Formas de consolación
Las carreteras secundarias conducen también a los placeres terrenales, esos que emergen de lo cotidiano
alfonso armada
El juego es tan serio como el que Nietzsche observaba en los niños. Si nos atenemos al adagio, de ello depende que el mundo no empeore. Tratamos de cumplir a rajatabla las reglas que adoptamos al inicio: evitar las autopistas, autovías y carreteras nacionales ... siempre que sea posible; no reservar para comer, cenar o dormir, y dejarse llevar por los accidentes y las tentaciones del viaje. Es así como llegamos a Consolación.
Sin darnos cuenta, pasamos Monroyo, de donde partía el desvío hacia Horta de Sant Joan y Miravet , y acabamos descubriendo Consolación, y un reclamo tan pijo como eficaz: «A delicious hotel». Se trata de una antigua ermita del siglo XIV reconstruida en el XVIII, como reza un dintel de piedra: 1731. Aunque los dueños dicen que «no es propiamente un espacio del hotel», recomiendan a sus huéspedes «destinar cinco minutos a su profunda observación». Situado en el kilómetro 96 de la carretera nacional 232, en el término municipal de Monroyo, comarca de Matarraña, donde las nubes y l os olivos se entienden a la perfección gracias a las chicharras , la geología y los rigores del clima.

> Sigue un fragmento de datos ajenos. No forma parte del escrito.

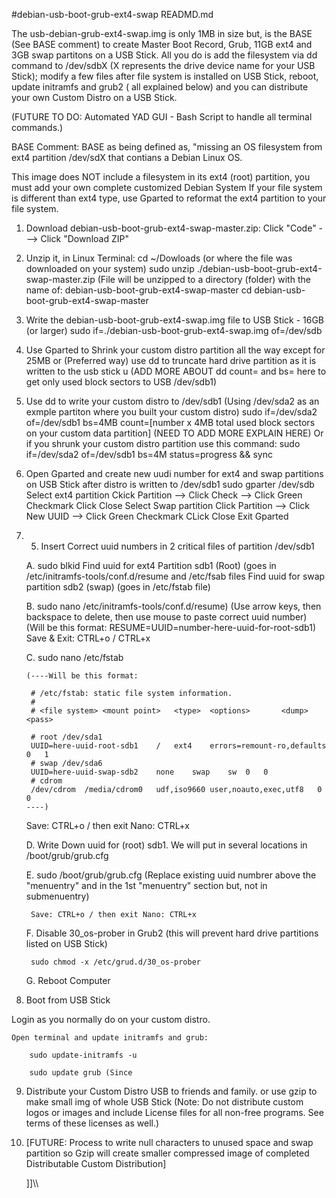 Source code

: #debian-usb-boot-grub-ext4-swap READMD.md

The usb-debian-grub-ext4-swap.img is only 1MB in size but, is the BASE (See BASE comment) to create Master Boot Record, Grub, 11GB ext4 and 3GB swap partitons on a USB Stick. All you do is add the filesystem via dd command to /dev/sdbX (X represents the drive device name for your USB Stick); modify a few files after file system is installed on USB Stick, reboot, update initramfs and grub2 ( all explained below) and you can distribute your own Custom Distro on a USB Stick. 

(FUTURE TO DO: Automated YAD GUI - Bash Script to handle all terminal commands.)


BASE Comment: BASE as being defined as, "missing an OS filesystem from ext4 partition /dev/sdX that contians a Debian Linux OS.

This image does NOT include a filesystem in its ext4 (root) partition, you must add your own complete customized Debian System
If your file system is different than ext4 type, use Gparted to reformat the ext4 partition to your file system.

1. Download debian-usb-boot-grub-ext4-swap-master.zip:
	Click "Code" ---> Click "Download ZIP"

2. Unzip it, in Linux Terminal: 
    cd ~/Dowloads (or where the file was downloaded on your system)
    sudo unzip ./debian-usb-boot-grub-ext4-swap-master.zip 
    (File will be unzipped to a directory (folder) with the name of: debian-usb-boot-grub-ext4-swap-master
    cd debian-usb-boot-grub-ext4-swap-master
    
3. Write the debian-usb-boot-grub-ext4-swap.img file to USB Stick - 16GB (or larger)
    sudo if=./debian-usb-boot-grub-ext4-swap.img of=/dev/sdb

4. Use Gparted to Shrink your custom distro partition all the way except for 25MB or 
	(Preferred way) use dd to truncate hard drive partition as it is written to the usb stick u
  	(ADD MORE ABOUT dd count= and bs= here to get only used block sectors to USB /dev/sdb1)
	
5. Use dd to write your custom distro to /dev/sdb1 (Using /dev/sda2 as an exmple partiton where you built your custom distro)
    sudo if=/dev/sda2 of=/dev/sdb1 bs=4MB count=[number x 4MB total used block sectors on your custom data partition]
    (NEED TO ADD MORE EXPLAIN HERE)
    Or if you shrunk your custom distro partition use this command:
    sudo if=/dev/sda2 of=/dev/sdb1 bs=4M status=progress && sync

6. Open Gparted and create new uudi number for ext4 and swap partitions on USB Stick after distro is written to /dev/sdb1
    sudo gparter /dev/sdb
    Select ext4 partition
	    Ckick Partition --> Click Check	--> Click Green Checkmark
  	  Click Close
	  Select Swap partition
	    Click Partition --> Click New UUID --> Click Green Checkmark
	    CLick Close 
	  Exit Gparted
  
7. 5. Insert Correct uuid numbers in 2 critical files of partition /dev/sdb1

	A. sudo blkid 
		Find uuid for ext4 Partition sdb1 (Root) (goes in /etc/initramfs-tools/conf.d/resume and /etc/fsab files
		Find uuid for swap partition sdb2 (swap) (goes in /etc/fstab file)

	B. sudo nano /etc/initramfs-tools/conf.d/resume) (Use arrow keys, then backspace to delete, then use mouse to paste correct uuid number)
	   	(Will be this format: RESUME=UUID=number-here-uuid-for-root-sdb1)
		Save & Exit: CTRL+o / CTRL+x

	C. sudo nano /etc/fstab

	   (----Will be this format: 

		# /etc/fstab: static file system information.
		#
		# <file system> <mount point>   <type>  <options>       <dump>  <pass>
		
		# root /dev/sda1
		UUID=here-uuid-root-sdb1	/	ext4	errors=remount-ro,defaults	0	1
		# swap /dev/sda6
		UUID=here-uuid-swap-sdb2	none	swap	sw	0	0
		# cdrom
		/dev/cdrom	/media/cdrom0	udf,iso9660	user,noauto,exec,utf8	0	0
	   ----)

	Save: CTRL+o / then exit Nano: CTRL+x

	D. Write Down uuid for (root) sdb1. We will put in several locations in /boot/grub/grub.cfg

	E. sudo /boot/grub/grub.cfg 
		(Replace existing uuid numbrer above the "menuentry" and in the 1st "menuentry" section but, not in submenuentry)

		Save: CTRL+o / then exit Nano: CTRL+x

	F. Disable 30_os-prober in Grub2 (this will prevent hard drive partitions listed on USB Stick)

		sudo chmod -x /etc/grud.d/30_os-prober

	G. Reboot Computer

8. Boot from USB Stick

  Login as you normally do on your custom distro.
  
	Open terminal and update initramfs and grub:

		sudo update-initramfs -u

		sudo update grub (Since 

9. Distribute your Custom Distro USB to friends and family. or use gzip to make small img of whole USB Stick
	(Note: Do not distribute custom logos or images and include License files for all non-free programs. See terms of these licenses as well.)

10. [FUTURE: Process to write null characters to unused space and swap partition so Gzip will create smaller compressed image of completed Distributable Custom Distribution]
     
     ]]\\\


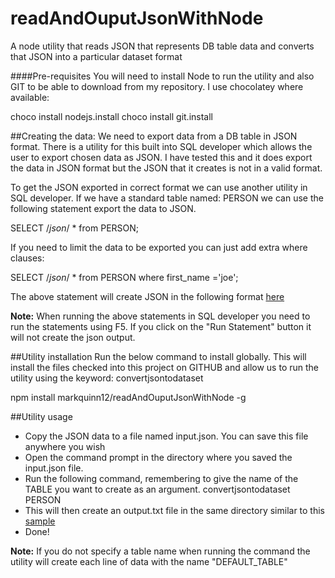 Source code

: # readAndOuputJsonWithNode
A node utility that reads JSON that represents DB table data and converts that JSON into a particular dataset format

####Pre-requisites
You will need to install Node to run the utility and also GIT to be able to download from my repository. I use chocolatey where available:

choco install nodejs.install
choco install git.install


##Creating the data:
We need to export data from a DB table in JSON format. There is a utility for this built into SQL developer which allows the user to export chosen data as JSON. I have tested this and it does export the data in JSON format but the JSON that it creates is not in a valid format. 

To get the JSON exported in correct format we can use another utility in SQL developer. If we have a standard table named: PERSON we can use the following statement export the data to JSON.

SELECT /*json*/ * from PERSON;

If you need to limit the data to be exported you can just add extra where clauses:

SELECT /*json*/ * from PERSON where first_name ='joe';

The above statement will create JSON in the following format [here](input.json)

**Note:** When running the above statements in SQL developer you need to run the statements using F5. If you click on the "Run Statement" button it will not create the json output.

##Utility installation
Run the below command to install globally. This will install the files checked into this project on GITHUB and allow us to run the utility using the keyword: convertjsontodataset

npm install markquinn12/readAndOuputJsonWithNode -g

##Utility usage
- Copy the JSON data to a file named input.json. You can save this file anywhere you wish
- Open the command prompt in the directory where you saved the input.json file.
- Run the following command, remembering to give the name of the TABLE you want to create as an argument.
convertjsontodataset PERSON
- This will then create an output.txt file in the same directory similar to this [sample](output.txt)
- Done!

**Note:** If you do not specify a table name when running the command the utility will create each line of data with the name "DEFAULT_TABLE"
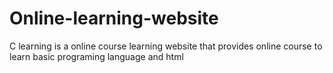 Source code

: # Online-learning-website
C learning is a online course learning website that provides online course to learn basic programing language and html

Aliviada de culto metafísico, la nueva Consolación se dedica a los placeres terrenales sin ningún tipo de mala conciencia, con un gusto desaforado por los materiales nobles, el diseño de vanguardia y cierta pedantería expresiva en las formas y en el lenguaje con el que venden sus hallazgos. Parece un museo de arte contemporáneo de la comodidad. Y caro. Salvo una habitación en el edificio principal, el resto son cubos escondidos entre la vegetación autóctona , que se ha respetado tan escrupulosamente como al excavar la piscina, a la que se baja como al materialismo. Nada que objetar, salvo su precio . Por eso no nos quedamos a dormir. No están los tiempos para dispendios. Pero sí a comer. El estómago es un reloj de precisión.
Camino del cielo
Al frente de la cocina, lugar de paso, el artista argentino Gonzalo Benavides, que refrenda su fama. Los aperitivos son una sorpresa : quintaesencia de mojama con almendra, gazpacho de pepino o melón, helado de queso y mouse de morcilla con manzana ácida. El resto, platos compartidos —por economía y por probar lo más posible—: raviolli de queso de cabra y requesón de oveja con un salteado de tomates frescos, y cocochas de bacalao, garbanzos pedresillanos y cebollas asadas. De postre, rasqueta («dulce típico de Matarraña a nuestra manera», es decir: taquitos de calabaza, helado y almendra en polvo). Exquisito.
Con ese viático, y cuarenta euros menos, ya podemos ir camino del cielo : reconocer en la orografía de Horta el cubismo que leyó Picasso (aunque el pueblo es, como tantas otras cosas, mucho más hermoso de lejos que de cerca: desmañado, sucio, y con un sorprendente homenaje a Fernando VII deslustrándose en la Casa Consistorial) y acabar hallando cobijo en un hostal de Mora de Ebro —La Creu— en concordancia con Consolación, con una dueña —Noelia— tan amable como el camarero que nos sirvió los manjares que cocinó Benavides.
Pero con una salvedad que promete subsanar, una de esas tonterías sublimes de los nuevos arquitectos: que el retrete esté a la vista, tras un vidrio que nada vela. Hay intimidades que, como los juegos, necesitan ser preservadas a toda costa . Paradójicamente, el momento más consolador y maravilloso del día llega con la noche, en un chiringuito de Mora del Ebro a la orilla del gran río silencioso, en penumbra, con cervezas frías, aceitunas rellenas, patatas fritas, un sándwich y una hamburguesa. Todos son placeres terrenales. Que sea lo que Dios quiera.